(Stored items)
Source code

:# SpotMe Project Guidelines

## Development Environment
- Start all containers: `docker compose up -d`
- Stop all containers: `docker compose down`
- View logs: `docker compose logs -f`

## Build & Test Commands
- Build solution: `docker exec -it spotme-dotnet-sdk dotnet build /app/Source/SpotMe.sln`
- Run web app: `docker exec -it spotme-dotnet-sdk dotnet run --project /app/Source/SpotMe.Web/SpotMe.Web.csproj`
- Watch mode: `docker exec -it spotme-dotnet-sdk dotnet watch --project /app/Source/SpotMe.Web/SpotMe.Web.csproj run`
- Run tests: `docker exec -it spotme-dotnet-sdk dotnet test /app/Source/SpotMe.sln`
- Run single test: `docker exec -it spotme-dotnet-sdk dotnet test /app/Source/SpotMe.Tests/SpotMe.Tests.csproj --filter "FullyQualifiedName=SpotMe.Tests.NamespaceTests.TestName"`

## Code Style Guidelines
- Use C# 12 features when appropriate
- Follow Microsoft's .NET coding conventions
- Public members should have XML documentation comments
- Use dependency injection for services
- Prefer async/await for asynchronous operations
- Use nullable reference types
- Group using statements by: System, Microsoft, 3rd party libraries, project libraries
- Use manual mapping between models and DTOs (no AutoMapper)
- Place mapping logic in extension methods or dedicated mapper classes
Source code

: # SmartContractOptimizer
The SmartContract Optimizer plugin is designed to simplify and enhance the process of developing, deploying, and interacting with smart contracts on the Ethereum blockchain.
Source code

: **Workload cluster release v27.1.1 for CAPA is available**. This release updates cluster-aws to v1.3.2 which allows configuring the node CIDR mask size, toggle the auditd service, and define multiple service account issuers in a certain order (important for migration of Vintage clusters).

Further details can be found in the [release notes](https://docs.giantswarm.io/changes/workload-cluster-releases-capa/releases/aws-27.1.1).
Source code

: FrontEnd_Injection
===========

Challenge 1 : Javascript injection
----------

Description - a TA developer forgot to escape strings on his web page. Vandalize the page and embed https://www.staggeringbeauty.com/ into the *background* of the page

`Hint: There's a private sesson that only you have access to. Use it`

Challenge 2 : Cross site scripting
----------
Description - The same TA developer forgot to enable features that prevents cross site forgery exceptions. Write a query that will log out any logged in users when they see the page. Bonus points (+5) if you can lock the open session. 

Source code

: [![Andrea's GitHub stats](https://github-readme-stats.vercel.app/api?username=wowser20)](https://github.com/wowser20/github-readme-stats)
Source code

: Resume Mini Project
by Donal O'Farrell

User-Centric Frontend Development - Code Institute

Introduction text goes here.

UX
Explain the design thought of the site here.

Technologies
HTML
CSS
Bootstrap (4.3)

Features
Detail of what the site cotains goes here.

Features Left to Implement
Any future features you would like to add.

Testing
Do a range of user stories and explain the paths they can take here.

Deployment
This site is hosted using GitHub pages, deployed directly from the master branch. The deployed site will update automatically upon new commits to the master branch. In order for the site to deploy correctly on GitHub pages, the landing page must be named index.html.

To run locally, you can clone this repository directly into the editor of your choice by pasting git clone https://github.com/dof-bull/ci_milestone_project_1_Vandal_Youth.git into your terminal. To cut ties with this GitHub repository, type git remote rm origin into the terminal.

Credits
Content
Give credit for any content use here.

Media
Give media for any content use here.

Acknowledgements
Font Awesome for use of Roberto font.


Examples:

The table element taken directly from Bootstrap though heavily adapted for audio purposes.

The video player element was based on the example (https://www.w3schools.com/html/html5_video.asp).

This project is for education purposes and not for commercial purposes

_TASK STATEMENT_
Copy out the data shown above in full. Match it exactly.

_WRITTEN ANSWER_
Source code

:# SpotMe Project Guidelines

## Development Environment
- Start all containers: `docker compose up -d`
- Stop all containers: `docker compose down`
- View logs: `docker compose logs -f`

## Build & Test Commands
- Build solution: `docker exec -it spotme-dotnet-sdk dotnet build /app/Source/SpotMe.sln`
- Run web app: `docker exec -it spotme-dotnet-sdk dotnet run --project /app/Source/SpotMe.Web/SpotMe.Web.csproj`
- Watch mode: `docker exec -it spotme-dotnet-sdk dotnet watch --project /app/Source/SpotMe.Web/SpotMe.Web.csproj run`
- Run tests: `docker exec -it spotme-dotnet-sdk dotnet test /app/Source/SpotMe.sln`
- Run single test: `docker exec -it spotme-dotnet-sdk dotnet test /app/Source/SpotMe.Tests/SpotMe.Tests.csproj --filter "FullyQualifiedName=SpotMe.Tests.NamespaceTests.TestName"`

## Code Style Guidelines
- Use C# 12 features when appropriate
- Follow Microsoft's .NET coding conventions
- Public members should have XML documentation comments
- Use dependency injection for services
- Prefer async/await for asynchronous operations
- Use nullable reference types
- Group using statements by: System, Microsoft, 3rd party libraries, project libraries
- Use manual mapping between models and DTOs (no AutoMapper)
- Place mapping logic in extension methods or dedicated mapper classes
Source code

: # SmartContractOptimizer
The SmartContract Optimizer plugin is designed to simplify and enhance the process of developing, deploying, and interacting with smart contracts on the Ethereum blockchain.
Source code

: **Workload cluster release v27.1.1 for CAPA is available**. This release updates cluster-aws to v1.3.2 which allows configuring the node CIDR mask size, toggle the auditd service, and define multiple service account issuers in a certain order (important for migration of Vintage clusters).

Further details can be found in the [release notes](https://docs.giantswarm.io/changes/workload-cluster-releases-capa/releases/aws-27.1.1).
Source code

: FrontEnd_Injection
===========

Challenge 1 : Javascript injection
----------

Description - a TA developer forgot to escape strings on his web page. Vandalize the page and embed https://www.staggeringbeauty.com/ into the *background* of the page

`Hint: There's a private sesson that only you have access to. Use it`

Challenge 2 : Cross site scripting
----------
Description - The same TA developer forgot to enable features that prevents cross site forgery exceptions. Write a query that will log out any logged in users when they see the page. Bonus points (+5) if you can lock the open session. 

Source code

: [![Andrea's GitHub stats](https://github-readme-stats.vercel.app/api?username=wowser20)](https://github.com/wowser20/github-readme-stats)
Source code

: Resume Mini Project
by Donal O'Farrell

User-Centric Frontend Development - Code Institute

Introduction text goes here.

UX
Explain the design thought of the site here.

Technologies
HTML
CSS
Bootstrap (4.3)

Features
Detail of what the site cotains goes here.

Features Left to Implement
Any future features you would like to add.

Testing
Do a range of user stories and explain the paths they can take here.

Deployment
This site is hosted using GitHub pages, deployed directly from the master branch. The deployed site will update automatically upon new commits to the master branch. In order for the site to deploy correctly on GitHub pages, the landing page must be named index.html.

To run locally, you can clone this repository directly into the editor of your choice by pasting git clone https://github.com/dof-bull/ci_milestone_project_1_Vandal_Youth.git into your terminal. To cut ties with this GitHub repository, type git remote rm origin into the terminal.

Credits
Content
Give credit for any content use here.

Media
Give media for any content use here.

Acknowledgements
Font Awesome for use of Roberto font.


Examples:

The table element taken directly from Bootstrap though heavily adapted for audio purposes.

The video player element was based on the example (https://www.w3schools.com/html/html5_video.asp).

This project is for education purposes and not for commercial purposes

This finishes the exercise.